If risk actors pay money for the MSI-related Intel Boot Guard signing keys, they probably may load weak firmware onto affected units—which embrace MSI motherboards—that seem like signed by the seller and thus official.

Furthermore, the BIOS runs even earlier than a tool’s OS, which suggests the weak code is current on the most simple system stage and thus troublesome to patch or defend towards, complicating the state of affairs even additional, notes one safety professional.

“As a result of nature of how these keys are embedded and used, the same old recommendation of putting in safety patches might not be attainable,” Darren Guccione, CEO and co-founder of cybersecurity software program agency Keeper Safety, stated in an e-mail to Darkish Studying.

To treatment the problem, safety groups probably must implement “non-standard controls to observe for breaches if malware begins utilizing these keys,” he notes. “With out a easy safety answer, this may very well be a dangerous assault vector in the long run,” Guccione says.

Future Firmware Woes

Certainly, the long run is what worries safety specialists concerning the leak. They are saying it is probably risk actors would pounce on the provision of the Intel Boot Guard signing keys, presenting a serious firmware safety downside for years to return.

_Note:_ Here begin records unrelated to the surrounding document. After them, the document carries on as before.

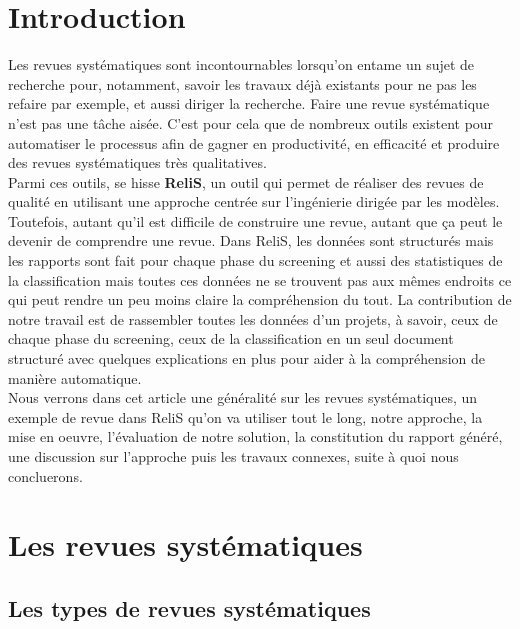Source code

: \section{Introduction}
\vspace*{0.5cm}
\hspace*{1cm} Les revues systématiques sont incontournables lorsqu'on entame un sujet de recherche pour, notamment, savoir les travaux déjà existants pour ne pas les refaire par exemple, et aussi diriger la recherche. Faire une revue systématique n'est pas une tâche aisée. C'est pour cela que de nombreux outils existent pour automatiser le processus afin de gagner en productivité, en efficacité et produire des revues systématiques très qualitatives. \\
Parmi ces outils, se hisse \textbf{ReliS}, un outil qui permet de réaliser des revues de qualité en utilisant une approche centrée sur l'ingénierie dirigée par les modèles.
Toutefois, autant qu'il est difficile de construire une revue, autant que ça peut le devenir de comprendre une revue. Dans ReliS, les données sont structurés mais les rapports sont fait pour chaque phase du screening et aussi des statistiques de la classification mais toutes ces données ne se trouvent pas aux mêmes endroits ce qui peut rendre un peu moins claire la compréhension du tout. La contribution de notre travail est de rassembler toutes les données d'un projets, à savoir, ceux de chaque phase du screening, ceux de la classification en un seul document structuré avec quelques explications en plus pour aider à la compréhension de manière automatique. \\
Nous verrons dans cet article une généralité sur les revues systématiques, un exemple de revue dans ReliS qu'on va utiliser tout le long, notre approche, la mise en oeuvre, l'évaluation de notre solution, la constitution du rapport généré, une discussion sur l'approche puis les travaux connexes, suite à quoi nous concluerons.

\newpage

\section{Les revues systématiques}
\vspace*{4mm} 

\subsection{Les types de revues systématiques}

“Stealing signing keys, particularly for one thing that may solely be up to date in firmware (which suggests few folks will do it), normally entails an extended tail of incidents years after the disclosure,” warned John Bambenek, principal risk hunter at Netenrich, a safety and operations analytics SaaS agency.

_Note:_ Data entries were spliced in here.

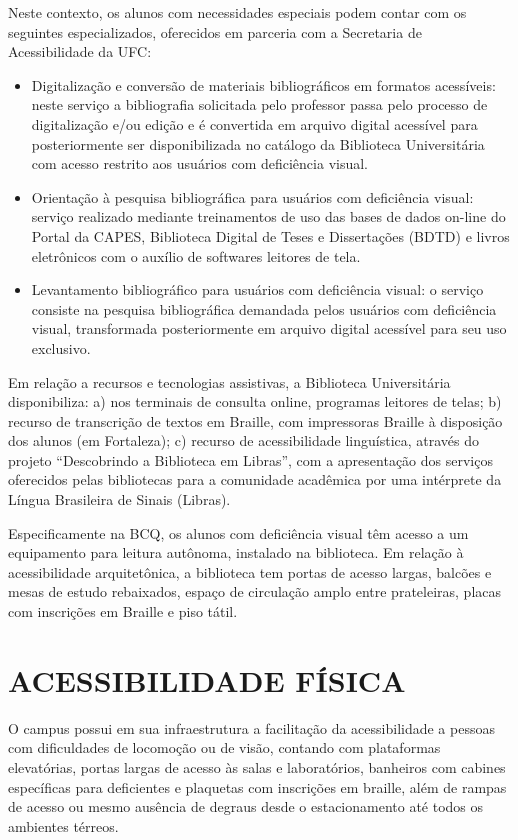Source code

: Neste contexto, os alunos com necessidades especiais podem contar com os seguintes especializados, oferecidos em parceria com a Secretaria de Acessibilidade da UFC:
\begin{itemize}
    \item Digitalização e conversão de materiais bibliográficos em formatos acessíveis: neste serviço a bibliografia solicitada pelo professor passa pelo processo de digitalização e/ou edição e é convertida em arquivo digital acessível para posteriormente ser disponibilizada no catálogo da Biblioteca Universitária com acesso restrito aos usuários com deficiência visual.
    \item Orientação à pesquisa bibliográfica para usuários com deficiência visual: serviço realizado mediante treinamentos de uso das bases de dados on-line do Portal da CAPES, Biblioteca Digital de Teses e Dissertações (BDTD) e livros eletrônicos com o auxílio de softwares leitores de tela.
    \item Levantamento bibliográfico para usuários com deficiência visual: o serviço consiste na pesquisa bibliográfica demandada pelos usuários com deficiência visual, transformada posteriormente em arquivo digital acessível para seu uso exclusivo.
\end{itemize}

Em relação a recursos e tecnologias assistivas, a Biblioteca Universitária disponibiliza: a) nos terminais de consulta online, programas leitores de telas; b) recurso de transcrição de textos em Braille, com impressoras Braille à disposição dos alunos (em Fortaleza); c) recurso de acessibilidade linguística, através do projeto “Descobrindo a Biblioteca em Libras”, com a apresentação dos serviços oferecidos pelas bibliotecas para a comunidade acadêmica por uma intérprete da Língua Brasileira de Sinais (Libras).

Especificamente na BCQ, os alunos com deficiência visual têm acesso a um equipamento para leitura autônoma, instalado na biblioteca. Em relação à acessibilidade arquitetônica, a biblioteca tem portas de acesso largas, balcões e mesas de estudo rebaixados, espaço de circulação amplo entre prateleiras, placas com inscrições em Braille e piso tátil.

\section{ACESSIBILIDADE FÍSICA}

O campus possui em sua infraestrutura a facilitação da acessibilidade a pessoas com dificuldades de locomoção ou de visão, contando com plataformas elevatórias, portas largas de acesso às salas e laboratórios, banheiros com cabines específicas para deficientes e plaquetas com inscrições em braille, além de rampas de acesso ou mesmo ausência de degraus desde o estacionamento até todos os ambientes térreos.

His remark brings up level: the inherent vulnerability of outdated system firmware, which regularly will get neglected in patching cycles and thus, if weak, represents a big and harmful assault floor, notes Matt Mullins, senior safety researcher at Cybrary.

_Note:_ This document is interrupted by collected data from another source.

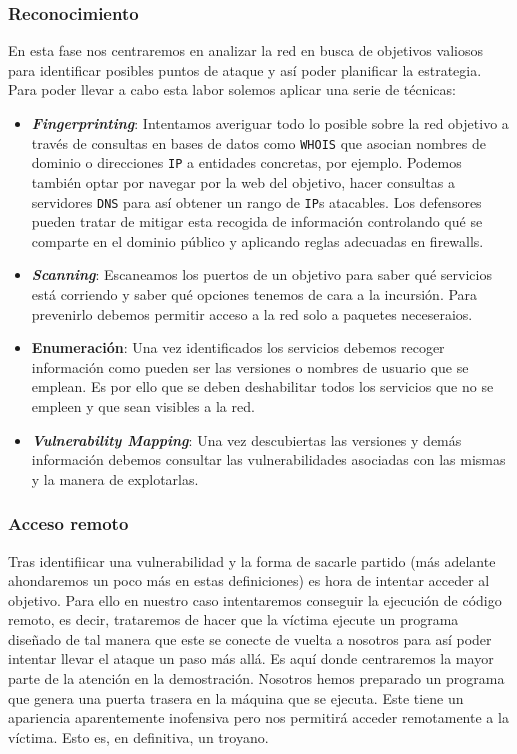\documentclass[12pt]{article}
\begin{document}
            \subsubsection{Reconocimiento}
                En esta fase nos centraremos en analizar la red en busca de objetivos valiosos para identificar posibles puntos de ataque y así poder planificar la estrategia. Para poder llevar a cabo esta labor solemos aplicar una serie de técnicas:

                \begin{itemize}
                    \item \textbf{\textit{Fingerprinting}}: Intentamos averiguar todo lo posible sobre la red objetivo a través de consultas en bases de datos como \texttt{WHOIS} que asocian nombres de dominio o direcciones \texttt{IP} a entidades concretas, por ejemplo. Podemos también optar por navegar por la web del objetivo, hacer consultas a servidores \texttt{DNS} para así obtener un rango de \texttt{IP}s atacables. Los defensores pueden tratar de mitigar esta recogida de información controlando qué se comparte en el dominio público y aplicando reglas adecuadas en firewalls.
                    \item \textbf{\textit{Scanning}}: Escaneamos los puertos de un objetivo para saber qué servicios está corriendo y saber qué opciones tenemos de cara a la incursión. Para prevenirlo debemos permitir acceso a la red solo a paquetes neceseraios.
                   \item \textbf{Enumeración}: Una vez identificados los servicios debemos recoger información como pueden ser las versiones o nombres de usuario que se emplean. Es por ello que se deben deshabilitar todos los servicios que no se empleen y que sean visibles a la red.
                   \item \textbf{\textit{Vulnerability Mapping}}: Una vez descubiertas las versiones y demás información debemos consultar las vulnerabilidades asociadas con las mismas y la manera de explotarlas.
                \end{itemize}

            \subsubsection{Acceso remoto}
                Tras identifiicar una vulnerabilidad y la forma de sacarle partido (más adelante ahondaremos un poco más en estas definiciones) es hora de intentar acceder al objetivo. Para ello en nuestro caso intentaremos conseguir la ejecución de código remoto, es decir, trataremos de hacer que la víctima ejecute un programa diseñado de tal manera que este se conecte de vuelta a nosotros para así poder intentar llevar el ataque un paso más allá. Es aquí donde centraremos la mayor parte de la atención en la demostración. Nosotros hemos preparado un programa que genera una puerta trasera en la máquina que se ejecuta. Este tiene un apariencia aparentemente inofensiva pero nos permitirá acceder remotamente a la víctima. Esto es, en definitiva, un troyano.
\end{document}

“Contemplating that most individuals don’t apply patches to UEFI or firmware normally, the people impacted will in all probability not know to patch these units appropriately,” he says. “The entry supplied to malicious actors in regard to that is in some methods worse than getting a SYSTEM or root shell.”

It’s because with entry to the signing keys, system protections like driver signatures or detections of malicious exercise at kernel stage or beneath “will in essence be null and void as a result of the malicious bootkit can load prior/beneath that,” Mullins says.

“By loading beneath that, it could hijack or bypass essential course of related to system integrity (resembling I/O operations) and successfully render itself everlasting with out the suitable flash and reload of firmware,” he says.

Defending Firmware

Whereas the scenario could seem dire, one safety professional tried to quell fears which have surfaced over information of the leak by noting that the general risk to affected MSI units “is comparatively low due to the steps a risk actor would wish to undergo” to take advantage of the keys.

“As a distinction, think about IoT/OT units which regularly lack digital signatures for firmware and exist at a massively greater scale than MSI units,” says Bud Broomhead, CEO at Viakoo, a supplier of automated IoT cyber hygiene.

That stated, there are methods to mitigate or defend towards any dangers from the incident, specialists say.

An excellent begin is to make sure you have a trusted course of for all digital belongings together with IoT/OT, Broomhead says. In the meantime, utilizing different types of safety, resembling monitoring and community entry management, ought to assist to stop exploitation of the leaked keys “from trigger a a lot bigger exploitation,” he provides.

The most recent leak additionally ought to function a reminder to organizations that firmware and different personal keys ought to be saved separate from code as a lot as attainable to mitigate the chance of theft, Bambenek notes.

Different mitigations that organizations can take to defend towards firmware assaults embrace the plain utility of patches, whereas typically neglected, “is primarily the very best protection towards this potential future assault,” Mullins says.